1. Complete KYC (Know Your Customer)
- First-time investors must complete their KYC process with the AMC or flatform, which is a one-time requirement. You can submit your KYC documents once, and this will be linked to your PAN card.
- KYC can be done online or at the office of the AMC or RTA (Registrar & Transfer Agent).
2. Investing Through the AMC Website
- Select the Mutual Fund Scheme: visit the official website of the particular AMC that manages your chosen mutual fund scheme.
- Create an Account: register by filling in details like PAN, bank account information, and KYC details. Choose Direct Plan and select your preferred scheme (e.g., equity or debt).
- Choose Plan Type: Selecting the Direct funds to invest without a distributor.
- Investment Method: Choose between a Systematic Investment Plan (SIP) or a lump-sum investment. Decide whether you want to invest through Demat or Non-Demat options.
- Payment: Choose your payment method (bank transfer, UPI, etc.). Verify your details and make the payment.
After completing the transaction, you will receive a confirmation on your registered email/phone number.
3. Investing Through Registrar and Transfer Agents (RTA)
- You can also invest directly via RTAs such as KFin Technologies or CAMS, provided the fund is registered with them.
- The process is similar to investing through the AMC’s website. Ensure the fund is available through the RTA platform and follow the necessary steps.
4. Investing Through Online Platforms
- Several SEBI-registered online platforms also allow direct mutual fund investments. These platforms often offer tools for tracking and managing your investments [ Black by clear tax ].
Advantages of Online Direct Mutual Fund Investments
- Convenience: You can invest anytime, anywhere, without the need for physical paperwork.
- Access to a wide range of funds: Online platforms provide access to multiple mutual fund schemes.
- Reusability of KYC: Once KYC is completed, it can be used across multiple platforms, simplifying future investments.
How to Invest in Direct Mutual Funds Offline
If you prefer a traditional method, offline investments are available. Here’s how you can invest in direct mutual funds offline
1. Visit the AMC Branch
- Go to the nearest AMC branch of the fund you’ve chosen to invest in.
- Complete KYC: If you haven’t already done yet, you must complete the KYC process with documents like PAN, address proof, Bank account, etc.
2. Submit Required Documents
- Fill out the Common Application Form for mutual funds or an SIP form if you wish to invest via SIP.
- For SIP investments, you will also need to fill out the NACH Mandate to allow the AMC to automatically deduct your SIP amount from your bank account.
- Submit a cheque or demand draft for the investment amount.
3. Get Folio Number
- Once your investment is processed, you will receive a folio number (similar to an account number for mutual funds), and an account statement will be provided.
Alternatively, you can visit the RTA office for a similar process.
Key Differences Between Direct and Regular Plan:
- Expense Ratio: The Direct Plan has a lower expense ratio because there will be no distributor commissions are involved.

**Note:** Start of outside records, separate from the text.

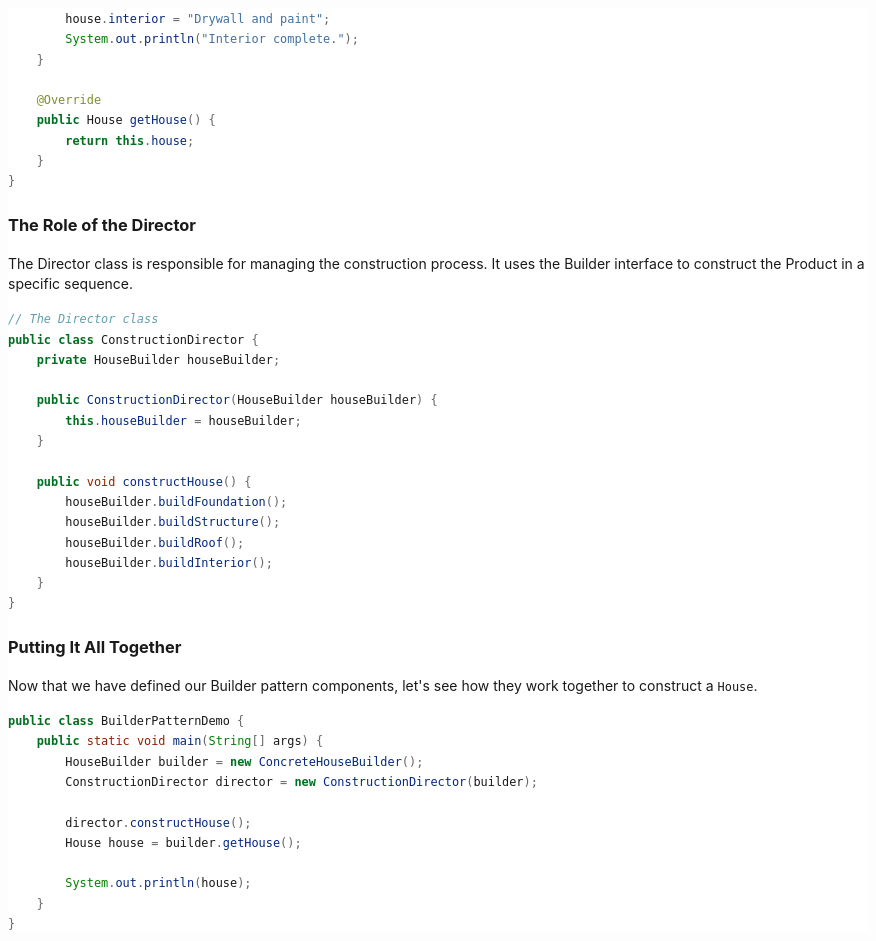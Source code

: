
 ```java
        house.interior = "Drywall and paint";
        System.out.println("Interior complete.");
    }

    @Override
    public House getHouse() {
        return this.house;
    }
}
```

### The Role of the Director

The Director class is responsible for managing the construction process. It uses the Builder interface to construct the Product in a specific sequence.

```java
// The Director class
public class ConstructionDirector {
    private HouseBuilder houseBuilder;

    public ConstructionDirector(HouseBuilder houseBuilder) {
        this.houseBuilder = houseBuilder;
    }

    public void constructHouse() {
        houseBuilder.buildFoundation();
        houseBuilder.buildStructure();
        houseBuilder.buildRoof();
        houseBuilder.buildInterior();
    }
}
```

### Putting It All Together

Now that we have defined our Builder pattern components, let's see how they work together to construct a `House`.

```java
public class BuilderPatternDemo {
    public static void main(String[] args) {
        HouseBuilder builder = new ConcreteHouseBuilder();
        ConstructionDirector director = new ConstructionDirector(builder);

        director.constructHouse();
        House house = builder.getHouse();

        System.out.println(house);
    }
}
```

- Returns: The lower expense ratio means higher returns over the time compared to regular funds.
- NAV: Direct Plans have a higher NAV than Regular Plans for the same mutual fund due to the cost savings.

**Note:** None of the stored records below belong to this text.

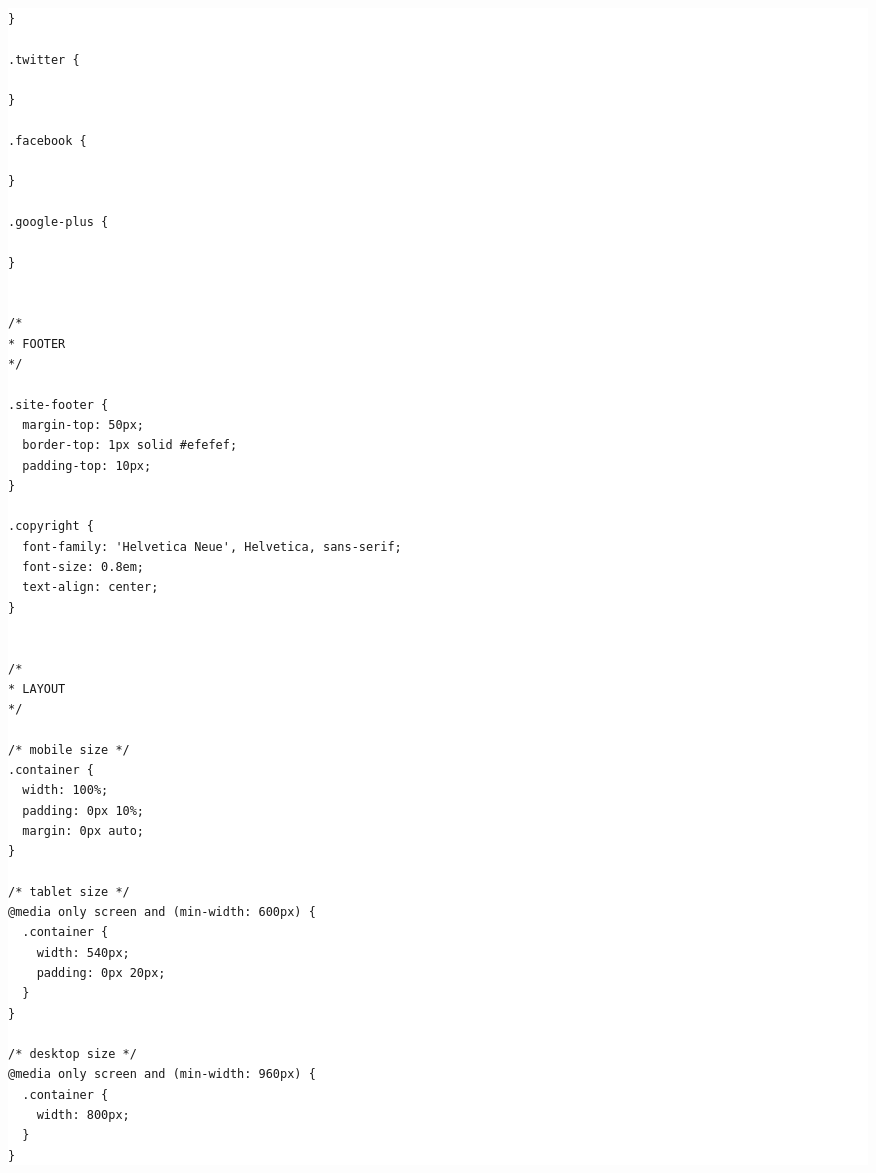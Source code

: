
 ```
}

.twitter {

}

.facebook {

}

.google-plus {

}


/*
* FOOTER
*/

.site-footer {
  margin-top: 50px;
  border-top: 1px solid #efefef;
  padding-top: 10px;
}

.copyright {
  font-family: 'Helvetica Neue', Helvetica, sans-serif; 
  font-size: 0.8em;
  text-align: center;
}


/*
* LAYOUT
*/

/* mobile size */
.container {
  width: 100%;
  padding: 0px 10%;
  margin: 0px auto;
}

/* tablet size */
@media only screen and (min-width: 600px) {
  .container {
    width: 540px;
    padding: 0px 20px;
  }
}

/* desktop size */
@media only screen and (min-width: 960px) {
  .container {
    width: 800px;
  }
}
```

Should You Choose a Direct Plan?
Direct Plans are best suited for:
- Knowledgeable investors who can independently research and select mutual funds.
- DIY (Do-it-Yourself) investors who don’t need intermediary help.
- Experienced investors who can assess the risks associated with their investments.
Conclusion
Investing in Direct Mutual Funds is a great way to maximize returns by saving on commission costs. Whether you prefer the ease of online platforms or the traditional offline method, there are multiple ways to invest in direct plans. Just remember that the Direct Plan is ideal for investors who are knowledgeable about mutual funds and can make informed decisions on their own. If you're a first-time investor or require guidance, seeking advice from a registered investment advisor may help in making well-informed decisions.